Twenty five minutes later he was in my office, sitting in front of me and mentioning coffee. Then he started to ask questions.
"So, what exactly do you need to do?"
"I need to get a cross-tab out of my database."
"How did you solve the problem so far?"
"In the beginning, I used to export my data to a spreadsheet, and let the users do the work. You know, nowadays these spreadsheets can do almost anything, provided that you are smart enough. Therefore, I gave my users the possibility of exporting records to their favorite application so that they could twist the data as they liked."
"And why you can't do it anymore?"
"We're growing, you know. When I started the database, we had just a few hundred records, and everything worked just fine. But then, we hit the market really hard, and before I could realize it, we had more than ninety thousand records that were about to go down to the spreadsheets and the users complained that it was slow and asked me to integrate the x-tab into the main application. They say that, after all, these nice desktop databases that I don't want to mention -- the Wizard nodded approvingly -- have such features, and my application should have it as well."
"Then you did what they asked for. You created a function to integrate the cross-tabulation into your application." He was reading me like an open book.
"Yes, of course I did it, even though it was not easy. To minimize the amount of data transferred from the server to the client I was only dealing with summarized data, you know, GROUP BY two fields. An then I found a way of translating the values of the second field into columns and summing up the data."
The wizard looked at his coffee mug for a long time and said "You seem to have solved your problem then. Haven't you?"
"Well, not exactly. Dealing with a large matrix of data is not what C language seems to be made for. I mean, it is, but I can't cope with it as well as I can work out a few spreadsheet macros. And the algorithm has to take care of peculiar cases where the server does not return a value for the second field, and then the management wanted to have the cross-tab broken down by additional rows and columns, and they want such reports to be available into the main application by Monday, and I don't think my algorithm could cope with such request. This is why I asked your help."
I looked at him expectantly. I knew that now he could do one of two things: he could either say that the problem was trivial and uninteresting and he would leave me in the glue, or he should ask to see the algorithm and tell me what was wrong with it and give me a simple and efficient solution, which will make my application scalable to solve the darn problem. He had done that before for me. He had looked at my application, found the reason for inefficiency, suggested a simpler approach, and left me happy, wiser and puzzled.
That day, though, he did none of that. He didn't want to see the code at all. Instead, he asked for a refill of coffee and told me "Give me a tour of your company."
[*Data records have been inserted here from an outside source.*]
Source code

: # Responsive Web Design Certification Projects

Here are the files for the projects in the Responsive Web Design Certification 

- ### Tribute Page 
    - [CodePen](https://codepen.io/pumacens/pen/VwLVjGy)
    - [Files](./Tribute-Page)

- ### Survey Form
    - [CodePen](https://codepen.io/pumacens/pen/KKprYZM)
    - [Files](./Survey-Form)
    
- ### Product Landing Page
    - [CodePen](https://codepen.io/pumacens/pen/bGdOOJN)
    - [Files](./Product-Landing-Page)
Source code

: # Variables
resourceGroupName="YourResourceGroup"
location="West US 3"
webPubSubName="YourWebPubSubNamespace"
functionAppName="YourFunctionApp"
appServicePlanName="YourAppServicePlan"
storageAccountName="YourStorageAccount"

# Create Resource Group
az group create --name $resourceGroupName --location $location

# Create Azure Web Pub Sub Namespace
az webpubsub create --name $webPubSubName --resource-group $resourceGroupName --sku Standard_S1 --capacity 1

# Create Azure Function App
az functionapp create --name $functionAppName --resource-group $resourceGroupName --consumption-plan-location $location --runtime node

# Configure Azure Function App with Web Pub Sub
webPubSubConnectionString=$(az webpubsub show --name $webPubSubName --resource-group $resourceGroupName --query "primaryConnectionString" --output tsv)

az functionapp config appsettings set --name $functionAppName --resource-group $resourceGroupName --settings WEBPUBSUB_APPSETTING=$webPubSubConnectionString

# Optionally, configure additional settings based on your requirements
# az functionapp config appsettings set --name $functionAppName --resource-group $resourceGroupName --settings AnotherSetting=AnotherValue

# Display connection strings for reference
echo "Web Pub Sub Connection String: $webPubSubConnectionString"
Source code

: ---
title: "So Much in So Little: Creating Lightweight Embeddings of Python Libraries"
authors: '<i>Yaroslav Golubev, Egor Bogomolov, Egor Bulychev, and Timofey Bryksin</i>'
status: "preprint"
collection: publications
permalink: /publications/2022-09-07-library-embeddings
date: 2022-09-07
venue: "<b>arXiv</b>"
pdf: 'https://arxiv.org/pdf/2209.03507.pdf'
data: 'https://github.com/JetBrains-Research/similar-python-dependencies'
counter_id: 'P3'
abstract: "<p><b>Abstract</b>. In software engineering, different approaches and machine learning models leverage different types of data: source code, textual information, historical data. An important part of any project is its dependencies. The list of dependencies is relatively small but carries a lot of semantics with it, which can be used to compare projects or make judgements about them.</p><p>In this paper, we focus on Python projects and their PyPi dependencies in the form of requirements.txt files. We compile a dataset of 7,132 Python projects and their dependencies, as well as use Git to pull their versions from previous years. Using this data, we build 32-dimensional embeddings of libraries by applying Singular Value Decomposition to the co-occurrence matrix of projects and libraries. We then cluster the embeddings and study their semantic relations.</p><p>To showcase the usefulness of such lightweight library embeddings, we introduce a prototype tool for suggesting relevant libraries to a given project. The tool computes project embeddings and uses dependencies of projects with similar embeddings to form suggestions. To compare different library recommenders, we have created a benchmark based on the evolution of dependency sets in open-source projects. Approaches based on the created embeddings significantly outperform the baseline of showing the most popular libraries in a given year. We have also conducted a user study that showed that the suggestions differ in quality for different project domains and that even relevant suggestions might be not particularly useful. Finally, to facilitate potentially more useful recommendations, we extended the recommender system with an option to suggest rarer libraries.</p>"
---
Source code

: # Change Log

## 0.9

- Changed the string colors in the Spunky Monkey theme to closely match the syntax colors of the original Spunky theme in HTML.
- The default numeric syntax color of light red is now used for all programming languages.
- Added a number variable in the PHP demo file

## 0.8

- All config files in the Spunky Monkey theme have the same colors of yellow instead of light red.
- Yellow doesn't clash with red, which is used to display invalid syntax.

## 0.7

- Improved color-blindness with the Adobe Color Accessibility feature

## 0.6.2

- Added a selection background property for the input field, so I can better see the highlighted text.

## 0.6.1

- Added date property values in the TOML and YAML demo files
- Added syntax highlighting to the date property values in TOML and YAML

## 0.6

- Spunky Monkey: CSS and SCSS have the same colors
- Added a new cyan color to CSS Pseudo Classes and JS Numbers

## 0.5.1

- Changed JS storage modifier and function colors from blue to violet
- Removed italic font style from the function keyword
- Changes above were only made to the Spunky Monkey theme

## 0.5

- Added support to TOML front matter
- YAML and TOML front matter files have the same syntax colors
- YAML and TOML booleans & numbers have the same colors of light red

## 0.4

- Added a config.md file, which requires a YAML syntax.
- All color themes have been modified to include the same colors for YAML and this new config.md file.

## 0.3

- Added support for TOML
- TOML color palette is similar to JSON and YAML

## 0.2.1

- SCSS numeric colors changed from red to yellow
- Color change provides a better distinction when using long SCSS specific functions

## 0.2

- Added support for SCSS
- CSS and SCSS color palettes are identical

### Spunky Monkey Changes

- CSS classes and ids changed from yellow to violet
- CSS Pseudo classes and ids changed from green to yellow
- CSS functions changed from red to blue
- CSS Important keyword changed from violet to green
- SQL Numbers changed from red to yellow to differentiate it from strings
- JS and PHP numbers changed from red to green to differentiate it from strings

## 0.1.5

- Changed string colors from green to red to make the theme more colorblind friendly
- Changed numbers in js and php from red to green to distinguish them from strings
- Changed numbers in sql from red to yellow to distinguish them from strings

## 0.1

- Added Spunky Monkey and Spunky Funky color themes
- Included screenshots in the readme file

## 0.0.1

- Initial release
I understood what he wanted. He wasn't looking for a walk among the desks, but he wanted to see the data. I explained that I could not show him the real data, since my boss was really concerned about the competition learning what we are up to, but happily I had some dummy data that I was using with our real structure when I was testing the database, and I showed him that.
"This is the design of the main tables in the DB." I explained. "We have an employees table, code-related with departments and locations, which is also related to countries. The sales table has references to the employees and categories tables. Only employees belonging to the Sales department can be involved in sales, but they can sell anything, from software to services to education."
The Wizard studied the diagram for a few minutes, nodding from time to time, as if recognizing an old friend. Then he looked at me and said "OK. Let's do some cross tabulation. Do you have anything especially urgent?"
"As a matter of fact, I have more than one specific urgent job, but if you don't mind, I would like to see the solution of a simple one, so that I can work it out on a more complex one."
"It's fine with me." He said. "Show me your case."
"OK. I will query two tables, employees and locations, and get the list of employees with the town where they work."
I opened a Xterm in my Linux box and connected to MySQL. There I entered:
mysql> SELECT name, gender, location -> FROM locations INNER JOIN employees USING (loc_code);
|
"What I would like to have," I explained, "Is a row for each town, with a column for each gender and a total column."
Opening the path
The wizard took a sheet of paper and drew a table.
|
"We will go for it manually." He said. "This way, we are going to understand what to ask the database engine to do." It was typical of the Wizard. When he was in this explaining mood, I should better let him talk.
"Let's start with the first row. It's Roma. The employee is male, so we write 1 under M and 0 under F. Then we get the second line. It's again Roma. Which gender is this one? If we have a male, then we are going to add 1 to the value under M, and add a 0 under F, and so on."
|
He looked at me, as if expecting me to see the light and have a magic understanding of the algorithm he was hinting at. My blank stare must have told him that I was still at large.
"Don't you get it? It's simple. We sum to M if the employee is male, and we sum to F if she's a female." He stressed the words sum and if. Then he grabbed my keyboard and modified my previous statement:
mysql> SELECT location, SUM(IF(gender='M',1,0)) AS M, SUM(IF(gender='F',1,0)) AS F -> FROM locations INNER JOIN employees USING (loc_code) GROUP BY location;
|
"So we are telling the engine to do exactly the same thing that we would have done manually. Sum ... if. Only the engine will do it faster."
I said "Wow!" but my mind was racing to see how this incredibly simple statement could be of help. "What about the total column?" I asked.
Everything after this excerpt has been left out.